④インキュベーション機能:マルシェは新しい作り手が初めて商品を売り、新しい試みにチャレンジできる場所。机一台でできるのが特徴。
⑤担い手の育成機能:「マルシェ」の運営に参加することで、街の担い手が育つ(小さな組織やオルタナティブな団体・個人が「マルシェ」を開催する傾向が強い)。新しい担い手が街で場をつくり、実践によって人が育つ側面がある。
⑥街への集客・活性化機能:街に人を集める機能がある。マルシェをめがけて人が集まる。
これまで「たなぐらマルシェ」を持続してきたからこそ、いまのつくまるにはこうした機能が備わっている。
レンタルスペースで新しい事業者を呼び込む
合同会社ふくわらいはもうひとつの事業として、商店街にあった空き店舗でシェアオフィスとレンタルスペースを兼ねたSTARTBASEQを運営し、その軒先を日替わりでレンタルしている。これは小商いを始めた人や、これからやってみたい挑戦者を応援したいという想いからだ。孤独になりがちな小商い事業者に寄り添い、PR活動でサポートしたい。木村さんの視点は、地域の新しい事業者や商店街をまだ知らない若い顧客層に向けられている。人つなぎからプロモーション、販路拡大まできめ細かなサポートを事業化することで街に創造的な活動が生まれれば、確かに街が新しい形で賑わうはずだと私も思う。
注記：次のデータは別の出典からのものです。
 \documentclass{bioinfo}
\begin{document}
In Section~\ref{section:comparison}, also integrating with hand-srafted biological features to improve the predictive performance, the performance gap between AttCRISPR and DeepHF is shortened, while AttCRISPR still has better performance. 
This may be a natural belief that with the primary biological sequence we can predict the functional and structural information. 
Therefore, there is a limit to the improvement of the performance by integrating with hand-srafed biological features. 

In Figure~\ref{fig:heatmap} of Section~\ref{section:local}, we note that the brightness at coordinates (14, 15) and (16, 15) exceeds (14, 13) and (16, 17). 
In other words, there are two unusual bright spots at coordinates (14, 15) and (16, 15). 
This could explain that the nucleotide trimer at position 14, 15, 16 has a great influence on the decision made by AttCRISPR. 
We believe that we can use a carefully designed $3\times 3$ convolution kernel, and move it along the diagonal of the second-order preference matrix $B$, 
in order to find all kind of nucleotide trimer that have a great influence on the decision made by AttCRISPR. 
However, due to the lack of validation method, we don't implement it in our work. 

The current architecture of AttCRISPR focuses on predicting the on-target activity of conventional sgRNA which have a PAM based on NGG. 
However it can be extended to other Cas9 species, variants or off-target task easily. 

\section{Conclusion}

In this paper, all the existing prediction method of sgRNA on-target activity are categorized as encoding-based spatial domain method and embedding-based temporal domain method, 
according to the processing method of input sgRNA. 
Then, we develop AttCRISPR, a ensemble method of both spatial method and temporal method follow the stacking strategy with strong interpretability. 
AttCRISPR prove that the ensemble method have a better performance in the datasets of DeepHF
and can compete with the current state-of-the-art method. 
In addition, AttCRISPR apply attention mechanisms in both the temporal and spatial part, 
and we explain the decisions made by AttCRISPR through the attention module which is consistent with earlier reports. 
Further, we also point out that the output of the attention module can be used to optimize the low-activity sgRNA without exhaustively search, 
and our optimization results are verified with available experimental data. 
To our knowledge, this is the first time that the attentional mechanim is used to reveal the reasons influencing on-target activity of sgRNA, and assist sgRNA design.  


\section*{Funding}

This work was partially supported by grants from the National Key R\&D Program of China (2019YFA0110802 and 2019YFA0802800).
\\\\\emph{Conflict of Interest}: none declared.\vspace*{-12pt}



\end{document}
事業を通して、伝統ある商店街に新しい力を呼び込みたいと木村さんは願っている。
軒先レンタルは、軒先を貸したい店と出店したい事業者をつなぐ軒先ビジネスのサイトを利用し借り手を募集している。はじめてから2年がたち、いまでは商店街にあるポップアップショップとして営業日の8割を超える出店がある。菓子製造業の届け出をして自宅を起点にネットショップでお菓子を売る個人事業者から企業まで、多様な出店者が軒先に店を出す。開店当初、商店街の人たちは「軒先だけで商売ができるのか?」と半信半疑だった。しかし、商店街で展開するポップアップショップは出店者にとって他にはない魅力があるようだ。
携帯電話会社のプロモーションでは、福引の景品を商店街の商品でそろえ、来場者や商店街の店を喜ばせた。企業も地域とのつながりを重視しはじめ、商店街と良い関係を持ち、地元の売り上げに貢献しながらWIN-WINの関係づくりを模索している。今回、地元に馴染もうと福引企画を考え、商品を集めたのは携帯電話会社の社員たちだ。
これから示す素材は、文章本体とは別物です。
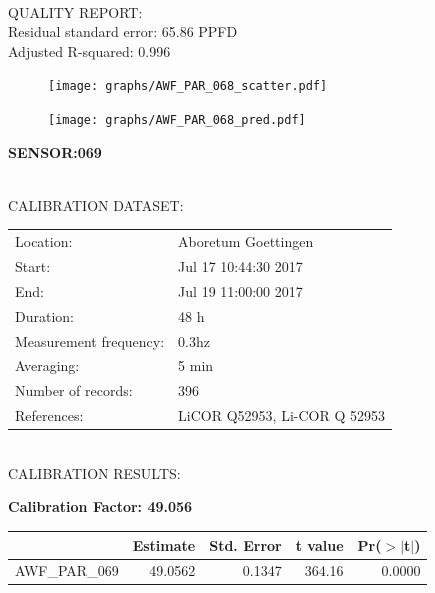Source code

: \documentclass[oneside]{report}
\begin{document}
\hrulefill\\
QUALITY REPORT:\\
Residual standard error: 65.86 PPFD\\
Adjusted R-squared: 0.996



\begin{figure}[H]
  \centering
  \texttt{[image: graphs/AWF\_PAR\_068\_scatter.pdf]}
\end{figure}




\begin{figure}[H]
  \centering
  \texttt{[image: graphs/AWF\_PAR\_068\_pred.pdf]}
\end{figure}

\pagebreak


\begin{center}
\large{\textbf{SENSOR:069}}\\
\end{center}

\hrulefill\\
CALIBRATION DATASET:\\
\begin{table}[h!]
  \centering
  \label{tab:table1}
  \begin{tabular}{ll}
    Location: & Aboretum Goettingen\\ 
    
    
    Start:  & Jul 17 10:44:30 2017 \\
    End:   & Jul 19 11:00:00 2017\\ 
    Duration: & 48 h\\
    Measurement frequency: & 0.3hz\\
    Averaging:  &5 min\\
    Number of records: & 396 \\
    References: & LiCOR Q52953, Li-COR Q 52953 \\
  \end{tabular}
\end{table}

\hrulefill\\
CALIBRATION RESULTS:\\


\begin{center}
\textbf{\large{Calibration Factor: 49.056}}\\
\end{center}
\begin{table}[ht]
\centering
\begin{tabular}{rrrrr}
  \hline
 & Estimate & Std. Error & t value & Pr($>$$|$t$|$) \\ 
  \hline
AWF\_PAR\_069 & 49.0562 & 0.1347 & 364.16 & 0.0000 \\ 
   \hline
\end{tabular}
\end{table}
\end{document}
ネット販売中心に営業する個人事業者たちの中には、「いずれは自分の店を持ちたい」と考えている人もいる。軒下レンタルに参加しながら、この街の客層や売れ筋をつかむテストマーケティングをして、商店街でいい物件はないか?と出店の機会をうかがっている。人と人の密な関係があるレアールつくの商店街には、ここならではの「場の価値」があると出店者たちは感じているのだ。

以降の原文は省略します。